# YOUR INSTRUCTIONS:
In the records that follow, find each line with "immersionbar" and pull it out.

# SOURCE DATA:

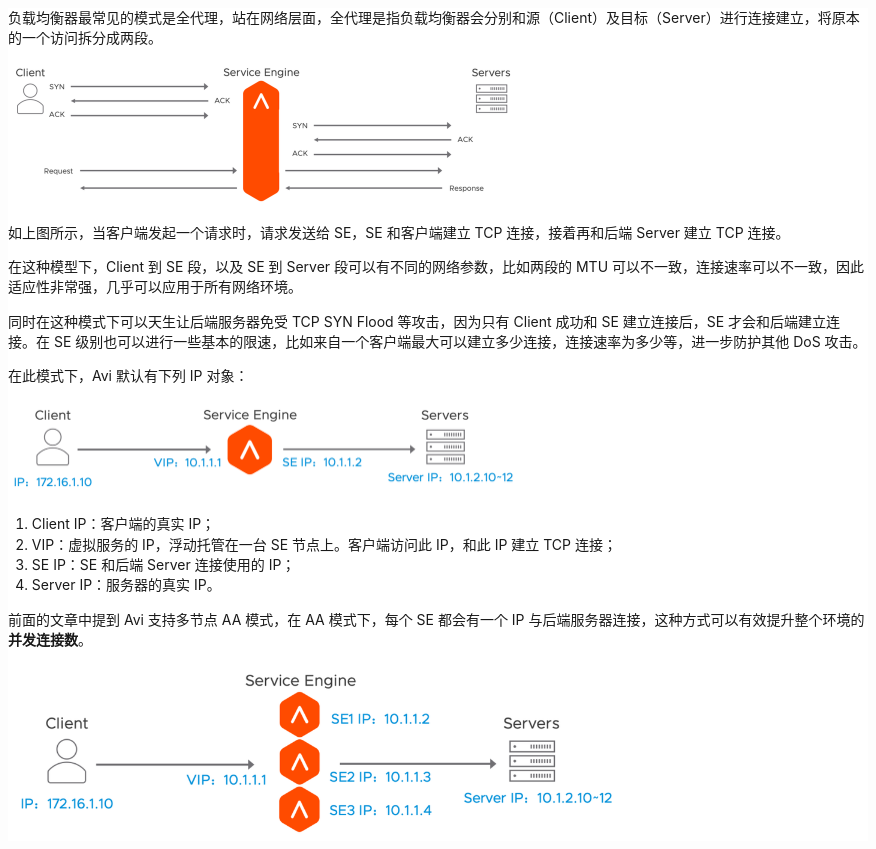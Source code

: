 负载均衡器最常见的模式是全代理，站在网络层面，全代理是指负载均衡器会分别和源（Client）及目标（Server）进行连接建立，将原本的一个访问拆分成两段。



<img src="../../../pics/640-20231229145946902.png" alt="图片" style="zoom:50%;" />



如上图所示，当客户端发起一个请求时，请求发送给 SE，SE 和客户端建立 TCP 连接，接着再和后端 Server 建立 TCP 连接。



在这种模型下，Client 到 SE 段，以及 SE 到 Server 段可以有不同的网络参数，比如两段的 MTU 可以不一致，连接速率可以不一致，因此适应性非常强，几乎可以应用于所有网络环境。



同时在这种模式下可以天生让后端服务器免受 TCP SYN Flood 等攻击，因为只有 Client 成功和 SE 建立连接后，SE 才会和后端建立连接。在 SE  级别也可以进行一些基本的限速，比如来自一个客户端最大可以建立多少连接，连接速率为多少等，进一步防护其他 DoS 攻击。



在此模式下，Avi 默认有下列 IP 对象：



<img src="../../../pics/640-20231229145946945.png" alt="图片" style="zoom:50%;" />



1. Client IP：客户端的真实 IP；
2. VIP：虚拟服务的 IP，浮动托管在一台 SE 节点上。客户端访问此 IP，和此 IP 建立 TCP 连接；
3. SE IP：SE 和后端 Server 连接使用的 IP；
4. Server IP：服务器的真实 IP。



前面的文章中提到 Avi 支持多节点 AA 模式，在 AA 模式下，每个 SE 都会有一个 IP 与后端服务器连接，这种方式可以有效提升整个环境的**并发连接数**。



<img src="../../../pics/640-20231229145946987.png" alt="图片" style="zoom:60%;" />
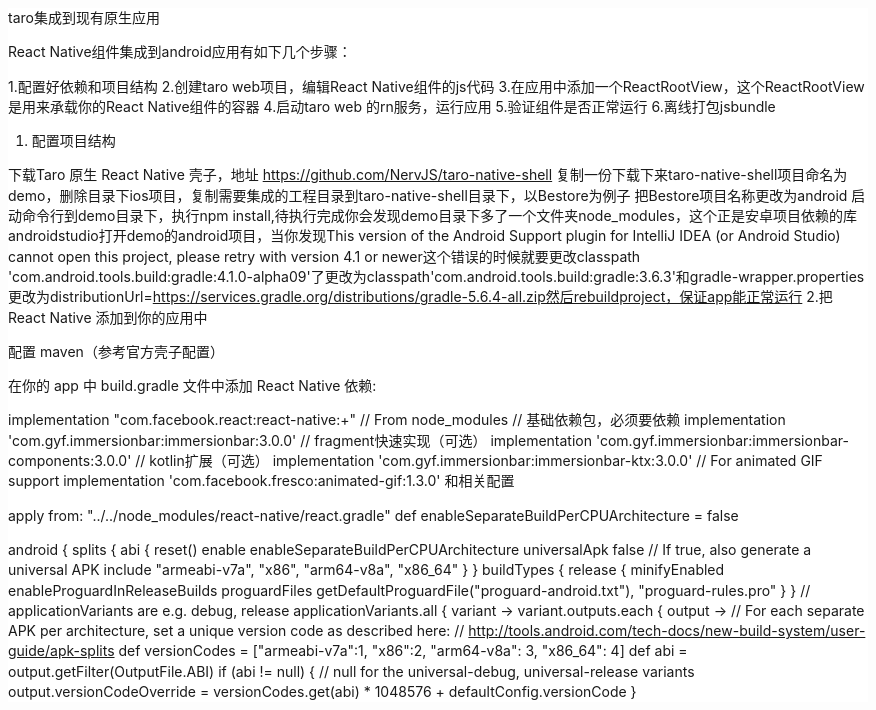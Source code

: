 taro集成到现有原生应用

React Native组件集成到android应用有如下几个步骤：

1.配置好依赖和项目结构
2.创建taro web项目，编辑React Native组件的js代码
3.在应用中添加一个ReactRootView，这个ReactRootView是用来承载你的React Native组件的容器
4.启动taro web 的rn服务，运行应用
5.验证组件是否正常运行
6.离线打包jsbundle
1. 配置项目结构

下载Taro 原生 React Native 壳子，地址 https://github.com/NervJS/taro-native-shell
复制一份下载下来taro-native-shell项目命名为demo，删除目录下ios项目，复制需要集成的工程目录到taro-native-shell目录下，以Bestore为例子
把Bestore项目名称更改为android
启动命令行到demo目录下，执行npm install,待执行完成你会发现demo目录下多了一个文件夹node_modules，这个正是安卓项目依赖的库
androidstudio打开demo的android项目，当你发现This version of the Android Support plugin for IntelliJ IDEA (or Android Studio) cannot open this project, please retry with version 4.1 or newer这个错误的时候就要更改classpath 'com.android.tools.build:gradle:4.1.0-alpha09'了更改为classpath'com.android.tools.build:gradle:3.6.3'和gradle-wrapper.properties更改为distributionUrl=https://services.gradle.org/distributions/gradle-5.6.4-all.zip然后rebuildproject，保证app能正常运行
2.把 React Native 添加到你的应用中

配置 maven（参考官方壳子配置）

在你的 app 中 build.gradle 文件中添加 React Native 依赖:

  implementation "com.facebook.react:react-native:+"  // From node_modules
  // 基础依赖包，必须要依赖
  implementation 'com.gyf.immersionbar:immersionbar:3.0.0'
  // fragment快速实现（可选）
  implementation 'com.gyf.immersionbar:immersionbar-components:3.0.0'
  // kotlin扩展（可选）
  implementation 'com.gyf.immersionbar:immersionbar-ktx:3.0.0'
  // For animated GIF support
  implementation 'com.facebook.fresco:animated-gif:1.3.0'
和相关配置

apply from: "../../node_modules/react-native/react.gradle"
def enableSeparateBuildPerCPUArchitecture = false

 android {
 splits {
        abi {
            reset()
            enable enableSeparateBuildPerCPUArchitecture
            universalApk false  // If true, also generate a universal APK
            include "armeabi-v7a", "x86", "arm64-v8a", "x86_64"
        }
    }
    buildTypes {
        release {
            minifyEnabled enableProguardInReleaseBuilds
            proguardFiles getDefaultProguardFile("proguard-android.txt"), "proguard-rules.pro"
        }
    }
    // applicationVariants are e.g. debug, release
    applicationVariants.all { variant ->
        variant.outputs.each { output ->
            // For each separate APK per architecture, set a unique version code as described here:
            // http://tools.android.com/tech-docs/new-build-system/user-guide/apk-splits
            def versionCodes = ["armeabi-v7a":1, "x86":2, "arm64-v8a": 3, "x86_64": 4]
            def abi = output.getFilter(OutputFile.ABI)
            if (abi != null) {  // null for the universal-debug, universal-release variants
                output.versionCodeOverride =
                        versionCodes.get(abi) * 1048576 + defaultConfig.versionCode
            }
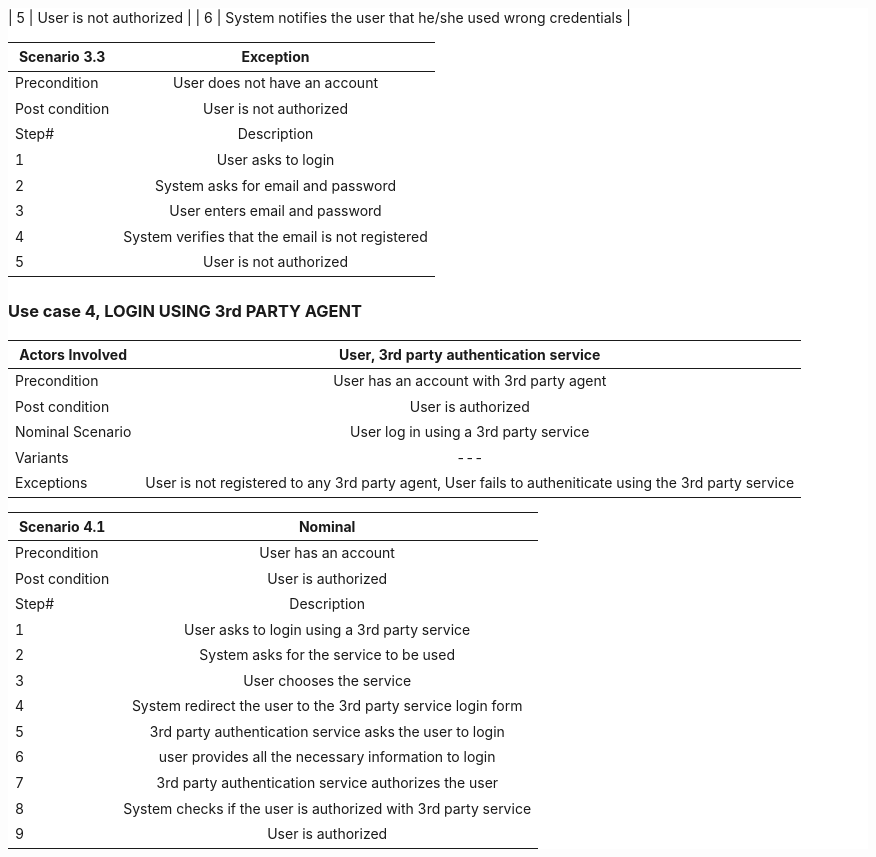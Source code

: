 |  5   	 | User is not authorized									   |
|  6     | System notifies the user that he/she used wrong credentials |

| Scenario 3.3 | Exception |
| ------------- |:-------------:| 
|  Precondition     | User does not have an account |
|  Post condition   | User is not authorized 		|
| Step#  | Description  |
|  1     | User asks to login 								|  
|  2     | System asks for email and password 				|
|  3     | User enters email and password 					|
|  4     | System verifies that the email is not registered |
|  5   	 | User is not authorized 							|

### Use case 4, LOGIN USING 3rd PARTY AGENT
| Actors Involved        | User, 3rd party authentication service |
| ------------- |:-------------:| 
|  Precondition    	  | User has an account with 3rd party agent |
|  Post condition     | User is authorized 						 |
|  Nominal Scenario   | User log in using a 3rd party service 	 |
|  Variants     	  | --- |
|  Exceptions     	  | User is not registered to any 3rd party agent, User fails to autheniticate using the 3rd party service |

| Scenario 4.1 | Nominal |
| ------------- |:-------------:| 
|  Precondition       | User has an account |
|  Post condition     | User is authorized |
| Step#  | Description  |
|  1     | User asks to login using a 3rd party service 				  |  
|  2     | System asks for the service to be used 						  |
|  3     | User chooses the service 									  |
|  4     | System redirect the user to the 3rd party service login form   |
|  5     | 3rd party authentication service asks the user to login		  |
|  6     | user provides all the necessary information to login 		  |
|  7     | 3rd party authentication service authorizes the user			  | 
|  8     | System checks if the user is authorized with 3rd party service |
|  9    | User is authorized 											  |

# FINISHED TASK:
  implementation 'com.gyf.immersionbar:immersionbar:3.0.0'
  implementation 'com.gyf.immersionbar:immersionbar-components:3.0.0'
  implementation 'com.gyf.immersionbar:immersionbar-ktx:3.0.0'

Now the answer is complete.